Your task →
Repeat each line of the data below exactly, but skip the pictures.

════════════════

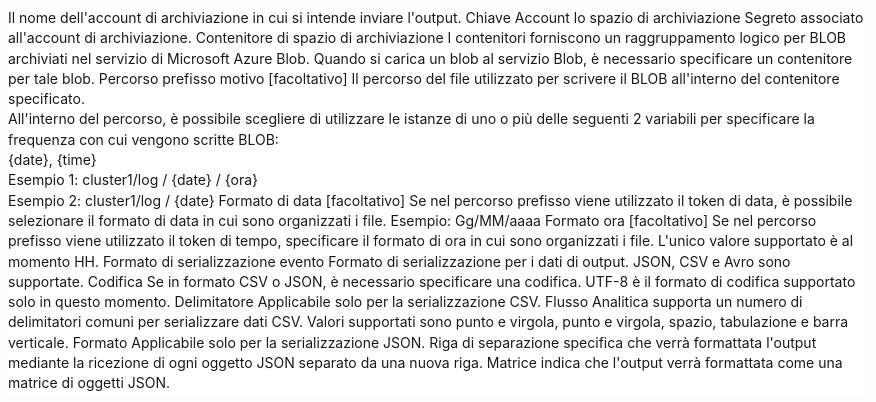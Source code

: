 <td>Il nome dell'account di archiviazione in cui si intende inviare l'output.</td>
</tr>
<tr>
<td>Chiave Account lo spazio di archiviazione</td>
<td>Segreto associato all'account di archiviazione.</td>
</tr>
<tr>
<td>Contenitore di spazio di archiviazione</td>
<td>I contenitori forniscono un raggruppamento logico per BLOB archiviati nel servizio di Microsoft Azure Blob. Quando si carica un blob al servizio Blob, è necessario specificare un contenitore per tale blob.</td>
</tr>
<tr>
<td>Percorso prefisso motivo [facoltativo]</td>
<td>Il percorso del file utilizzato per scrivere il BLOB all'interno del contenitore specificato.<BR>All'interno del percorso, è possibile scegliere di utilizzare le istanze di uno o più delle seguenti 2 variabili per specificare la frequenza con cui vengono scritte BLOB:<BR>{date}, {time}<BR>Esempio 1: cluster1/log / {date} / {ora}<BR>Esempio 2: cluster1/log / {date}</td>
</tr>
<tr>
<td>Formato di data [facoltativo]</td>
<td>Se nel percorso prefisso viene utilizzato il token di data, è possibile selezionare il formato di data in cui sono organizzati i file. Esempio: Gg/MM/aaaa</td>
</tr>
<tr>
<td>Formato ora [facoltativo]</td>
<td>Se nel percorso prefisso viene utilizzato il token di tempo, specificare il formato di ora in cui sono organizzati i file. L'unico valore supportato è al momento HH.</td>
</tr>
<tr>
<td>Formato di serializzazione evento</td>
<td>Formato di serializzazione per i dati di output.  JSON, CSV e Avro sono supportate.</td>
</tr>
<tr>
<td>Codifica</td>
<td>Se in formato CSV o JSON, è necessario specificare una codifica. UTF-8 è il formato di codifica supportato solo in questo momento.</td>
</tr>
<tr>
<td>Delimitatore</td>
<td>Applicabile solo per la serializzazione CSV. Flusso Analitica supporta un numero di delimitatori comuni per serializzare dati CSV. Valori supportati sono punto e virgola, punto e virgola, spazio, tabulazione e barra verticale.</td>
</tr>
<tr>
<td>Formato</td>
<td>Applicabile solo per la serializzazione JSON. Riga di separazione specifica che verrà formattata l'output mediante la ricezione di ogni oggetto JSON separato da una nuova riga. Matrice indica che l'output verrà formattata come una matrice di oggetti JSON.</td>
</tr>
</tbody>
</table>


[stream.analytics.developer.guide]: ../stream-analytics-developer-guide.md
[stream.analytics.scale.jobs]: stream-analytics-scale-jobs.md
[stream.analytics.introduction]: stream-analytics-introduction.md
[stream.analytics.get.started]: stream-analytics-get-started.md
[stream.analytics.query.language.reference]: http://go.microsoft.com/fwlink/?LinkID=513299
[stream.analytics.rest.api.reference]: http://go.microsoft.com/fwlink/?LinkId=517301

════════════════

Answer to this exercise →
Source code

: <td>Il nome dell'account di archiviazione in cui si intende inviare l'output.</td>
</tr>
<tr>
<td>Chiave Account lo spazio di archiviazione</td>
<td>Segreto associato all'account di archiviazione.</td>
</tr>
<tr>
<td>Contenitore di spazio di archiviazione</td>
<td>I contenitori forniscono un raggruppamento logico per BLOB archiviati nel servizio di Microsoft Azure Blob. Quando si carica un blob al servizio Blob, è necessario specificare un contenitore per tale blob.</td>
</tr>
<tr>
<td>Percorso prefisso motivo [facoltativo]</td>
<td>Il percorso del file utilizzato per scrivere il BLOB all'interno del contenitore specificato.<BR>All'interno del percorso, è possibile scegliere di utilizzare le istanze di uno o più delle seguenti 2 variabili per specificare la frequenza con cui vengono scritte BLOB:<BR>{date}, {time}<BR>Esempio 1: cluster1/log / {date} / {ora}<BR>Esempio 2: cluster1/log / {date}</td>
</tr>
<tr>
<td>Formato di data [facoltativo]</td>
<td>Se nel percorso prefisso viene utilizzato il token di data, è possibile selezionare il formato di data in cui sono organizzati i file. Esempio: Gg/MM/aaaa</td>
</tr>
<tr>
<td>Formato ora [facoltativo]</td>
<td>Se nel percorso prefisso viene utilizzato il token di tempo, specificare il formato di ora in cui sono organizzati i file. L'unico valore supportato è al momento HH.</td>
</tr>
<tr>
<td>Formato di serializzazione evento</td>
<td>Formato di serializzazione per i dati di output.  JSON, CSV e Avro sono supportate.</td>
</tr>
<tr>
<td>Codifica</td>
<td>Se in formato CSV o JSON, è necessario specificare una codifica. UTF-8 è il formato di codifica supportato solo in questo momento.</td>
</tr>
<tr>
<td>Delimitatore</td>
<td>Applicabile solo per la serializzazione CSV. Flusso Analitica supporta un numero di delimitatori comuni per serializzare dati CSV. Valori supportati sono punto e virgola, punto e virgola, spazio, tabulazione e barra verticale.</td>
</tr>
<tr>
<td>Formato</td>
<td>Applicabile solo per la serializzazione JSON. Riga di separazione specifica che verrà formattata l'output mediante la ricezione di ogni oggetto JSON separato da una nuova riga. Matrice indica che l'output verrà formattata come una matrice di oggetti JSON.</td>
</tr>
</tbody>
</table>


[stream.analytics.developer.guide]: ../stream-analytics-developer-guide.md
[stream.analytics.scale.jobs]: stream-analytics-scale-jobs.md
[stream.analytics.introduction]: stream-analytics-introduction.md
[stream.analytics.get.started]: stream-analytics-get-started.md
[stream.analytics.query.language.reference]: http://go.microsoft.com/fwlink/?LinkID=513299
[stream.analytics.rest.api.reference]: http://go.microsoft.com/fwlink/?LinkId=517301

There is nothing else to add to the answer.